29
‘Ze zitten in Turkije.’
‘Turkije?’
‘Ja.’
‘Waar in Turkije?’
Radu aarzelde.
Abi bracht zijn mobiele telefoon naar zijn mond. ‘Als deze imbeciel me nog één onnozel antwoord geeft, zaag dan een van dat jochie z’n vingers af, oké?’ Hij keek even op naar Radu. ‘Die vent bij dat jongetje is gestoord. Hij doet graag nare dingen bij kinderen. Als hij eenmaal begint weet ik niet of ik hem kan tegenhouden. Dus vertel me, waar zitten ze?’
Radu zweeg een lang moment. Hij staarde naar de grond als iemand die wat kleingeld is verloren. Daarna keek hij op naar de hemel. ‘Als ik je dat vertel, wat weerhoudt me er dan van om ze te waarschuwen?’
Abi slaakte een lange, diepe zucht. ‘Doe je maar niet dommer voor dan je bent. Jij gaat met ons mee. Jij en het jongetje. Wat denk je soms, dat we Sabirs adres op de achterkant van een envelop zouden krabbelen en jullie verder gezellig met rust zouden laten?’
‘Niet de jongen. Jullie hebben hem niet nodig. Ik zal meekomen.’
‘Je hebt me anders nog steeds niet verteld waar ze zijn.

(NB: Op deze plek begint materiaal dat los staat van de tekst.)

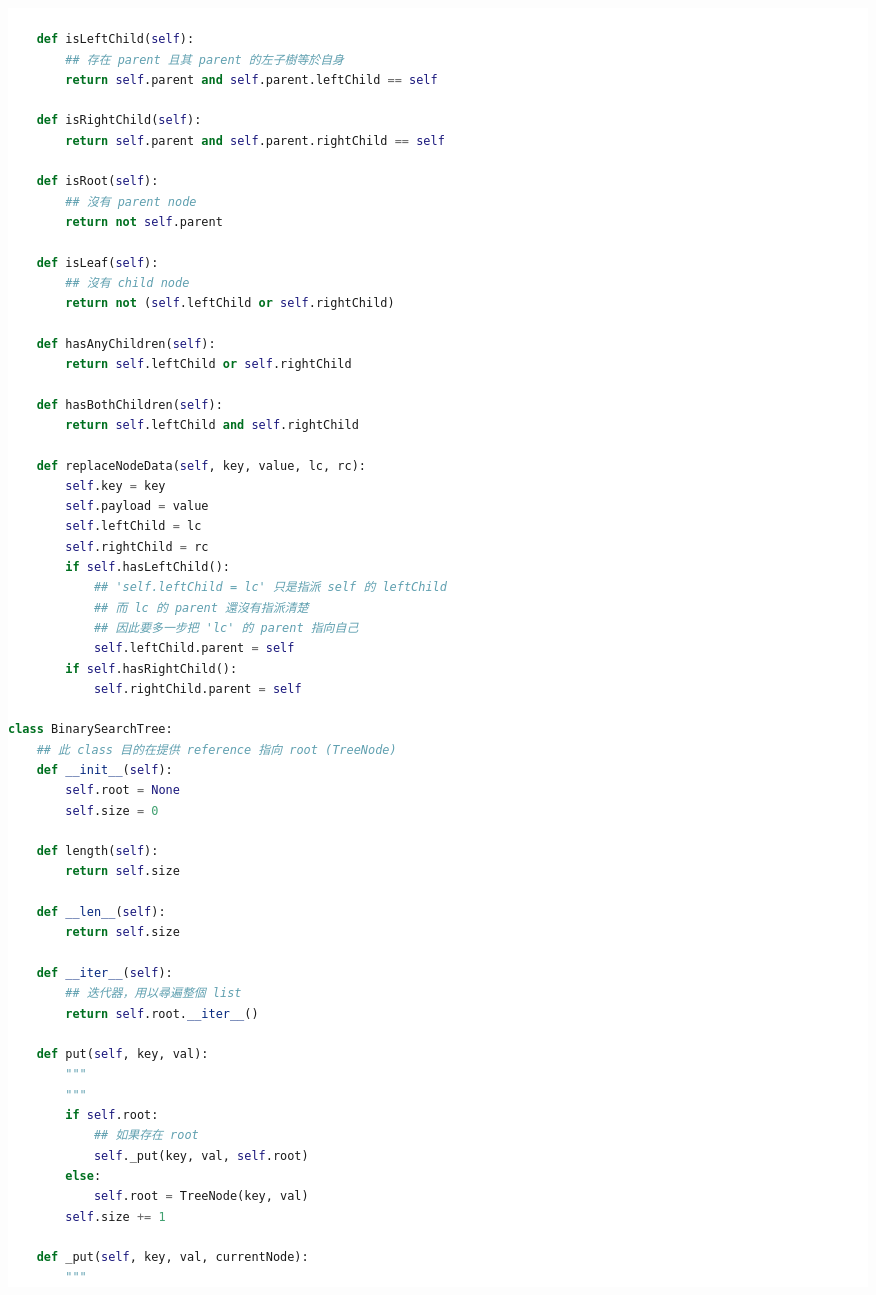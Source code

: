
```python
    
    def isLeftChild(self):
        ## 存在 parent 且其 parent 的左子樹等於自身
        return self.parent and self.parent.leftChild == self
    
    def isRightChild(self):
        return self.parent and self.parent.rightChild == self
    
    def isRoot(self):
        ## 沒有 parent node
        return not self.parent
    
    def isLeaf(self):
        ## 沒有 child node
        return not (self.leftChild or self.rightChild)
    
    def hasAnyChildren(self):
        return self.leftChild or self.rightChild

    def hasBothChildren(self):
        return self.leftChild and self.rightChild
    
    def replaceNodeData(self, key, value, lc, rc):
        self.key = key
        self.payload = value
        self.leftChild = lc
        self.rightChild = rc
        if self.hasLeftChild():
            ## 'self.leftChild = lc' 只是指派 self 的 leftChild
            ## 而 lc 的 parent 還沒有指派清楚
            ## 因此要多一步把 'lc' 的 parent 指向自己
            self.leftChild.parent = self
        if self.hasRightChild():
            self.rightChild.parent = self
 
class BinarySearchTree:
    ## 此 class 目的在提供 reference 指向 root (TreeNode)
    def __init__(self):
        self.root = None
        self.size = 0
    
    def length(self):
        return self.size
    
    def __len__(self):
        return self.size
    
    def __iter__(self):
        ## 迭代器，用以尋遍整個 list
        return self.root.__iter__()
       
    def put(self, key, val):
        """
        """
        if self.root:
            ## 如果存在 root
            self._put(key, val, self.root)
        else:
            self.root = TreeNode(key, val)
        self.size += 1
    
    def _put(self, key, val, currentNode):
        """
```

Als we klaar zijn, onderhandelen we wel een keer. Misschien.’
Radu blikte nog altijd om zich heen. Alsof het antwoord op al zijn problemen wellicht in de muren van Samois verborgen zat. Hij spoog in de aarde rond zijn voeten. ‘Ze zitten in Roemenië. In een dorpje in het noorden. Samen met Yola en Alexi’s familie. Ik weet niet hoe het dorp heet. Dat zweer ik. Maar wel waar het ongeveer ligt.’

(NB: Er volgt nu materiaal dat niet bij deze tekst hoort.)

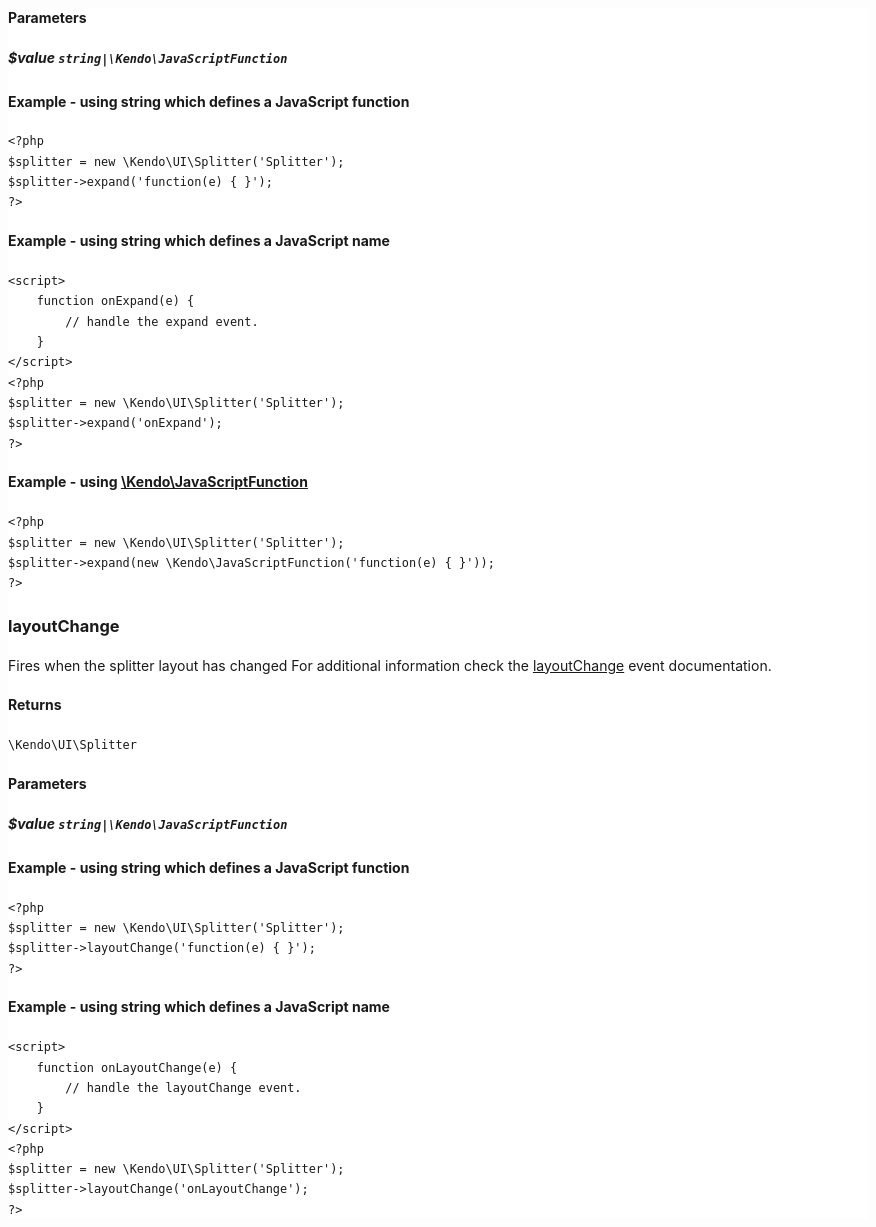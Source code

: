 #### Parameters

##### $value `string|\Kendo\JavaScriptFunction`

#### Example - using string which defines a JavaScript function

    <?php
    $splitter = new \Kendo\UI\Splitter('Splitter');
    $splitter->expand('function(e) { }');
    ?>

#### Example - using string which defines a JavaScript name
    <script>
        function onExpand(e) {
            // handle the expand event.
        }
    </script>
    <?php
    $splitter = new \Kendo\UI\Splitter('Splitter');
    $splitter->expand('onExpand');
    ?>

#### Example - using [\Kendo\JavaScriptFunction](/api/wrappers/php/kendo/javascriptfunction)

    <?php
    $splitter = new \Kendo\UI\Splitter('Splitter');
    $splitter->expand(new \Kendo\JavaScriptFunction('function(e) { }'));
    ?>

### layoutChange
Fires when the splitter layout has changed
For additional information check the [layoutChange](/api/web/splitter#events-layoutChange) event documentation.

#### Returns
`\Kendo\UI\Splitter`

#### Parameters

##### $value `string|\Kendo\JavaScriptFunction`

#### Example - using string which defines a JavaScript function

    <?php
    $splitter = new \Kendo\UI\Splitter('Splitter');
    $splitter->layoutChange('function(e) { }');
    ?>

#### Example - using string which defines a JavaScript name
    <script>
        function onLayoutChange(e) {
            // handle the layoutChange event.
        }
    </script>
    <?php
    $splitter = new \Kendo\UI\Splitter('Splitter');
    $splitter->layoutChange('onLayoutChange');
    ?>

‘Dat is grappig. Je weet niet hoe het dorp heet, maar wel waar het ongeveer ligt?’
‘Dat is waar. Ik weet hoe je er vlakbij kunt komen, maar niet hoe het heet.’

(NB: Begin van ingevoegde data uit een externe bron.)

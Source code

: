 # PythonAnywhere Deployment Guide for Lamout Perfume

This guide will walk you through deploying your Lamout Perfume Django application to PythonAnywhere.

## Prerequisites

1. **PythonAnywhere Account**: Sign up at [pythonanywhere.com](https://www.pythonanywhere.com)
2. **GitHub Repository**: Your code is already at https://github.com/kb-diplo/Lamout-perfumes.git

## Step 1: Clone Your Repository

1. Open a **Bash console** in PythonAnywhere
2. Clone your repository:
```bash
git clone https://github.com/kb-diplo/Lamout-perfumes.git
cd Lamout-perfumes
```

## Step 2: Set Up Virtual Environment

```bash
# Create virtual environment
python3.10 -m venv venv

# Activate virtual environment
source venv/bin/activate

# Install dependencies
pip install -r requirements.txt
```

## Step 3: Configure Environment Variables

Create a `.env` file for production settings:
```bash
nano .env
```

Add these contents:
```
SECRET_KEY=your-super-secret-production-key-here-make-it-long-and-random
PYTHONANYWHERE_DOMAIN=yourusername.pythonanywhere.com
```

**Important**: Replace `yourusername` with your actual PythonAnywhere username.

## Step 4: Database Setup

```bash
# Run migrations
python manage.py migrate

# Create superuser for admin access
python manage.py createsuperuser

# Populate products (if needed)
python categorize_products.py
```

‘Is er verder nog iemand in het kamp die het weet?’
‘Alleen ik.’
‘Dat antwoord vermoedde ik al.’
‘Het is de waarheid. Zo helpe mij God almachtig.’
‘Hebben ze een telefoonnummer?’
‘Ja. Mobiel. Prepaid.’
‘Wie heeft dat nummer nog meer?’
‘Alleen ik.’
‘Ook dat vermoedde ik al. Geef me je telefoon.’
Radu deed wat hem werd gevraagd.
‘Kan de jongen een smoesje bedenken voor de anderen in het kamp? Tenminste, als we hem hier achterlaten? En kan hij zijn mond houden?’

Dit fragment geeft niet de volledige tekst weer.